1. In obedience to any judgment of a competent Court; or,
2. When necessarily committed in overcoming actual resistance to the execution of some legal process, or in the discharge of any other legal duty; or
3. When necessarily committed in retaking felons who have been rescued or have escaped, or when necessarily committed in arresting persons charged with felony, and who are fleeing from justice or resisting such arrest.

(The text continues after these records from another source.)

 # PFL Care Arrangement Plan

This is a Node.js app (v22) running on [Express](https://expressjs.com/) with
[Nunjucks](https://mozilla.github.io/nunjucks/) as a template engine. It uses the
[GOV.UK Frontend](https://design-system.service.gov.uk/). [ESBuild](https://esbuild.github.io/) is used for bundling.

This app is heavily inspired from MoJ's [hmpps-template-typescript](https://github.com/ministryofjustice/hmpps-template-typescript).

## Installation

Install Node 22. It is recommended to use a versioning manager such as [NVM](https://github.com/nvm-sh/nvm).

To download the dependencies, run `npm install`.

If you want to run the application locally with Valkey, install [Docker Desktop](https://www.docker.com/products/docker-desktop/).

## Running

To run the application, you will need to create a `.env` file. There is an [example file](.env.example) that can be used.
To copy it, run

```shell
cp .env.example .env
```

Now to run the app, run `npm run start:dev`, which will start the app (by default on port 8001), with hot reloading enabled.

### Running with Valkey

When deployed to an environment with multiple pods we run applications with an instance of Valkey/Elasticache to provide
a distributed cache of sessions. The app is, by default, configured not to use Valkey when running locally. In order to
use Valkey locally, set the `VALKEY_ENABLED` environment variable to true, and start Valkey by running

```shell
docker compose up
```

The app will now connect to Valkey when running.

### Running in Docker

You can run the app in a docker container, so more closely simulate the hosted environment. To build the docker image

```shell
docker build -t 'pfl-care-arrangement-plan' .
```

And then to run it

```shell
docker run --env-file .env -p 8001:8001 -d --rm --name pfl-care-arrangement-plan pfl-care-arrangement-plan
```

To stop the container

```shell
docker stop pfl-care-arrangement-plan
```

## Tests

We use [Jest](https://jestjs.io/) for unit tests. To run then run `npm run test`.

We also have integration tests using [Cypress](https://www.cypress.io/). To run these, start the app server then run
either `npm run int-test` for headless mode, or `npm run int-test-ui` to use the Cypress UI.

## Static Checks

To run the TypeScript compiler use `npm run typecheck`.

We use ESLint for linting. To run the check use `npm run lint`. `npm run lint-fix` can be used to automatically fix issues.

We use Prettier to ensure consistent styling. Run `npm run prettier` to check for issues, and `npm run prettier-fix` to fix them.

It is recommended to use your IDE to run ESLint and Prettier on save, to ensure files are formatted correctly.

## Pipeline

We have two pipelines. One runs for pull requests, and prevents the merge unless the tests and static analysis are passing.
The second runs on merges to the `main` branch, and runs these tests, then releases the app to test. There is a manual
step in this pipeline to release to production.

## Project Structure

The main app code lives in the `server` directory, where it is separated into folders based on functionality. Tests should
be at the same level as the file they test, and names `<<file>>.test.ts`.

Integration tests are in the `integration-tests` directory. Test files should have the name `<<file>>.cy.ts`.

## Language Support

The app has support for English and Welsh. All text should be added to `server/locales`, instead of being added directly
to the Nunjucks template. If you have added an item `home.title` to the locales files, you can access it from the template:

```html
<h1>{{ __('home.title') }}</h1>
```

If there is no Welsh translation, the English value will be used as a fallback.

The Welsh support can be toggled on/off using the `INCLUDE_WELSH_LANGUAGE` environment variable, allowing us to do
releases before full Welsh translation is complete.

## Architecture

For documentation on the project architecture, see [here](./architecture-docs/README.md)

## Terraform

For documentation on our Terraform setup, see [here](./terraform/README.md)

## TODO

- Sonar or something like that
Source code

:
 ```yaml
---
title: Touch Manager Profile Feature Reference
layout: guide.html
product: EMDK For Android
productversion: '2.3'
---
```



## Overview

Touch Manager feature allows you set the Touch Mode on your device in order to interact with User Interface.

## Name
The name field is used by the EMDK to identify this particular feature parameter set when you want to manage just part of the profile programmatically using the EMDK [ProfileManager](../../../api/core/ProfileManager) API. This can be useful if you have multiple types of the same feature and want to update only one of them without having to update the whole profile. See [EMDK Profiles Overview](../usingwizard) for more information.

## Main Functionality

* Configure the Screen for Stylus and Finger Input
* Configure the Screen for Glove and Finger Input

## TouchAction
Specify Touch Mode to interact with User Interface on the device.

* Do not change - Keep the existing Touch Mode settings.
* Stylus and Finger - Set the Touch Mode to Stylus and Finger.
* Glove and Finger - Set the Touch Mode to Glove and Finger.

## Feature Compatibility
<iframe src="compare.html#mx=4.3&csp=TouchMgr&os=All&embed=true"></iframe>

Although the above text is from California law, many other jurisdictions, like Florida, have similar laws to prevent escapes from custody. Examples include self defense, prevention of criminal act, trespassers, and defense of another person.

== Notable cases==

- Killing of Ma'Khia Bryant. Her shooting, which prevented her from stabbing another girl, was later deemed a justifiable homicide with prosecutors noting, "Under Ohio law the use of deadly force by a police officer is justified when there exists an immediate or imminent threat of death or serious bodily injury to the officer or another."
- Sam Cooke. After an inquest and investigation, the courts ruled Cooke's death to be a justifiable homicide.
- John Dillinger. When BOI agents moved to arrest Dillinger as he exited the theater, he tried to flee. He was shot in the back; the deadly shot was ruled justifiable homicide.
- Fred Hampton. In January 1970, the Cook County Coroner held an inquest; the jury concluded that Hampton's and Clark's deaths were justifiable homicides.
- George Jackson (activist). Miller had not been charged with any crime, as a grand jury ruled his actions during the prison fight justifiable homicide.
- Don King. In 1954, King shot a man after spotting him trying to rob one of his gambling houses; this incident was ruled a justifiable homicide.
- Killing of Sara-Nicole Morales. In 2021, Morales confronted several motorists who had followed her to her Florida home following a road rage incident. After she brandished a pistol at them from her front lawn, a motorcyclist she had deliberately struck with her vehicle during the road-rage incident drew his own legally carried weapon and shot her several times; she died shortly after arrival at a local hospital. Police declined to file charges several months later.
- Eadweard Muybridge. In 1874, Muybridge shot and killed Major Harry Larkyns, his wife's lover, but was acquitted in a controversial jury trial, on the grounds of justifiable homicide.
- Johnny Stompanato homicide. After four hours of testimony and approximately 25 minutes of deliberation, the jury deemed Stompanato's killing a justifiable homicide.